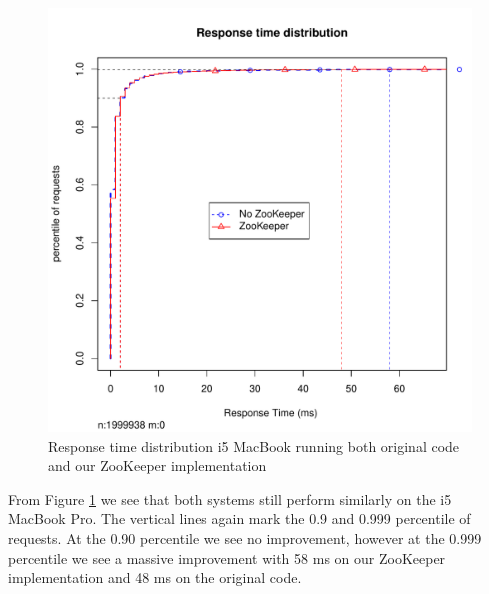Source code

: \clearpage

\begin{figure}[h]
    \centering
    \includegraphics[width=1.0\textwidth]{results/distribution/distribution_knut}
    \caption{Response time distribution i5 MacBook running both original code and our ZooKeeper implementation}
    \label{fig:dist_knut}
\end{figure}

From Figure \ref{fig:dist_knut} we see that both systems still perform similarly on the i5 MacBook Pro. The vertical lines again mark the 0.9 and 0.999 percentile of requests. At the 0.90 percentile we see no improvement, however at the 0.999 percentile we see a massive improvement with 58 ms on our ZooKeeper implementation and 48 ms on the original code.  

\clearpage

- **Assignment**
All lines in the entries above that include "ZooKeeper" should be found and copied.

- **Expected answer**
    \caption{Response time distribution i5 MacBook running both original code and our ZooKeeper implementation}
From Figure \ref{fig:dist_knut} we see that both systems still perform similarly on the i5 MacBook Pro. The vertical lines again mark the 0.9 and 0.999 percentile of requests. At the 0.90 percentile we see no improvement, however at the 0.999 percentile we see a massive improvement with 58 ms on our ZooKeeper implementation and 48 ms on the original code.  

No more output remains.